-------- The data --------

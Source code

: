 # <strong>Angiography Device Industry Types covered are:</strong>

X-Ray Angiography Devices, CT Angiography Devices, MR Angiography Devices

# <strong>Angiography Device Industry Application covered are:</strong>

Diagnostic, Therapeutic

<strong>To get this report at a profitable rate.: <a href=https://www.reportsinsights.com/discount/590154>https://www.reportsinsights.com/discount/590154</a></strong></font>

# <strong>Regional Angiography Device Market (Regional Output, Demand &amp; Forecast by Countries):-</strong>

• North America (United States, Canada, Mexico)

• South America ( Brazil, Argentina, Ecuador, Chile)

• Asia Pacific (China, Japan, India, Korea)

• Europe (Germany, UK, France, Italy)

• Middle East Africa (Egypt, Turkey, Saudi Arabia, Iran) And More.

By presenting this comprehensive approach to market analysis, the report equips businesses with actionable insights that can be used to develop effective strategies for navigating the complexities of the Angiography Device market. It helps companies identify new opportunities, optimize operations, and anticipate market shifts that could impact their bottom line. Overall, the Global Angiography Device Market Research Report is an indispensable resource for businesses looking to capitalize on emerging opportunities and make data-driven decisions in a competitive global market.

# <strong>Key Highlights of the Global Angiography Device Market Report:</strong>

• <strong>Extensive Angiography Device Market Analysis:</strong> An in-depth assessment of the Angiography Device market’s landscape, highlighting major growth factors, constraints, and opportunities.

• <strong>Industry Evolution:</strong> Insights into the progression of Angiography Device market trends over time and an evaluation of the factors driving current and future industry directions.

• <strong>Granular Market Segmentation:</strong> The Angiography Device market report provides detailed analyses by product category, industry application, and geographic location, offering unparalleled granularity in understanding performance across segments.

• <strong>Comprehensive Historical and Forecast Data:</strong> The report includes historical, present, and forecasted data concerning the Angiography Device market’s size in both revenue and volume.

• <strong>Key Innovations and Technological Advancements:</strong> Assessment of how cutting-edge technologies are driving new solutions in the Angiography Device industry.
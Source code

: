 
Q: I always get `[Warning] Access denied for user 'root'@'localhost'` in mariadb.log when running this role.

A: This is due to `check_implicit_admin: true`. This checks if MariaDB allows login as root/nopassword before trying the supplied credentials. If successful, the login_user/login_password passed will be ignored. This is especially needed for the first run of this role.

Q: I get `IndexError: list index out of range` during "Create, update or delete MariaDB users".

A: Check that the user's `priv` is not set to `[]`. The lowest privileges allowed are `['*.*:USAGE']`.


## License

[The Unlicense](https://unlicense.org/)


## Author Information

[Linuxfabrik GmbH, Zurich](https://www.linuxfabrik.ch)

--------

:: Work instructions ::
Using the data above, reproduce exactly the lines from the line that contains "Iran) And More." through the line that contains "constraints, and opportunities.", including both.

:: Your response ::
• Middle East Africa (Egypt, Turkey, Saudi Arabia, Iran) And More.

By presenting this comprehensive approach to market analysis, the report equips businesses with actionable insights that can be used to develop effective strategies for navigating the complexities of the Angiography Device market. It helps companies identify new opportunities, optimize operations, and anticipate market shifts that could impact their bottom line. Overall, the Global Angiography Device Market Research Report is an indispensable resource for businesses looking to capitalize on emerging opportunities and make data-driven decisions in a competitive global market.

# <strong>Key Highlights of the Global Angiography Device Market Report:</strong>

• <strong>Extensive Angiography Device Market Analysis:</strong> An in-depth assessment of the Angiography Device market’s landscape, highlighting major growth factors, constraints, and opportunities.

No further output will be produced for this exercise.